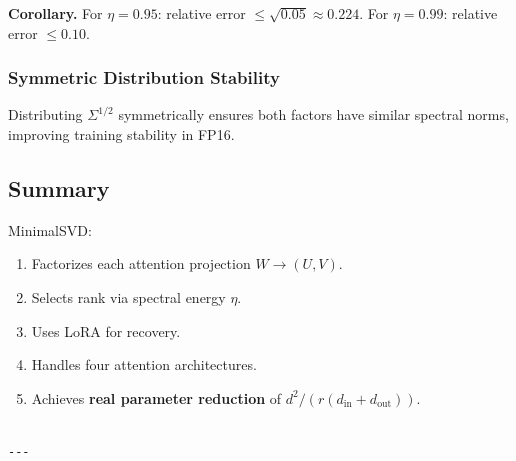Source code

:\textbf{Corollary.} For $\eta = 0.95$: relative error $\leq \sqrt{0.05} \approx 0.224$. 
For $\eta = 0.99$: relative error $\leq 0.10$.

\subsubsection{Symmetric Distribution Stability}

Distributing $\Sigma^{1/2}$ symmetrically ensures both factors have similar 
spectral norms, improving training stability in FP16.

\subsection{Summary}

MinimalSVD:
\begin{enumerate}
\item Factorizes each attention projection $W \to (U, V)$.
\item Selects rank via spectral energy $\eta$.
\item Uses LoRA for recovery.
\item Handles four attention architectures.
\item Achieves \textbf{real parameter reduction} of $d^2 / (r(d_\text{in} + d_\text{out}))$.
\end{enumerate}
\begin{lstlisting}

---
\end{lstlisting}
::::
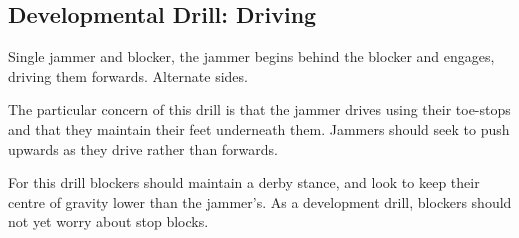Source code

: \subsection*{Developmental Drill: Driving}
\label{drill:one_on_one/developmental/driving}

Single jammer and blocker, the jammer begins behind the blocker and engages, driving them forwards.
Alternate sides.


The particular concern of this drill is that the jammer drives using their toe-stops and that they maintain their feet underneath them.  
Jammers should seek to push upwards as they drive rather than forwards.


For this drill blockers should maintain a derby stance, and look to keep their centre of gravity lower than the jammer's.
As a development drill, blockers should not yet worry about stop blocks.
::::
- _Your instructions_: Among the records above, a stretch begins at the line containing "Single jammer and" and ends at the line containing "As a development". Restate that stretch word for word, and nothing else.

- _Expected output_:
Single jammer and blocker, the jammer begins behind the blocker and engages, driving them forwards.
Alternate sides.


The particular concern of this drill is that the jammer drives using their toe-stops and that they maintain their feet underneath them.  
Jammers should seek to push upwards as they drive rather than forwards.


For this drill blockers should maintain a derby stance, and look to keep their centre of gravity lower than the jammer's.
As a development drill, blockers should not yet worry about stop blocks.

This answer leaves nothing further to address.